Problem statement: Find the lines below in which the string "core" occurs. Copy each one.

Provided information:

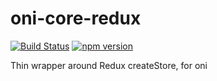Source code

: # oni-core-redux

[![Build Status](https://travis-ci.org/onivim/oni-core-redux.svg?branch=master)](https://travis-ci.org/onivim/oni-core-redux)
[![npm version](https://badge.fury.io/js/oni-core-redux.svg)](https://badge.fury.io/js/oni-core-redux)

Thin wrapper around Redux createStore, for oni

Expected output:
: # oni-core-redux
[![Build Status](https://travis-ci.org/onivim/oni-core-redux.svg?branch=master)](https://travis-ci.org/onivim/oni-core-redux)
[![npm version](https://badge.fury.io/js/oni-core-redux.svg)](https://badge.fury.io/js/oni-core-redux)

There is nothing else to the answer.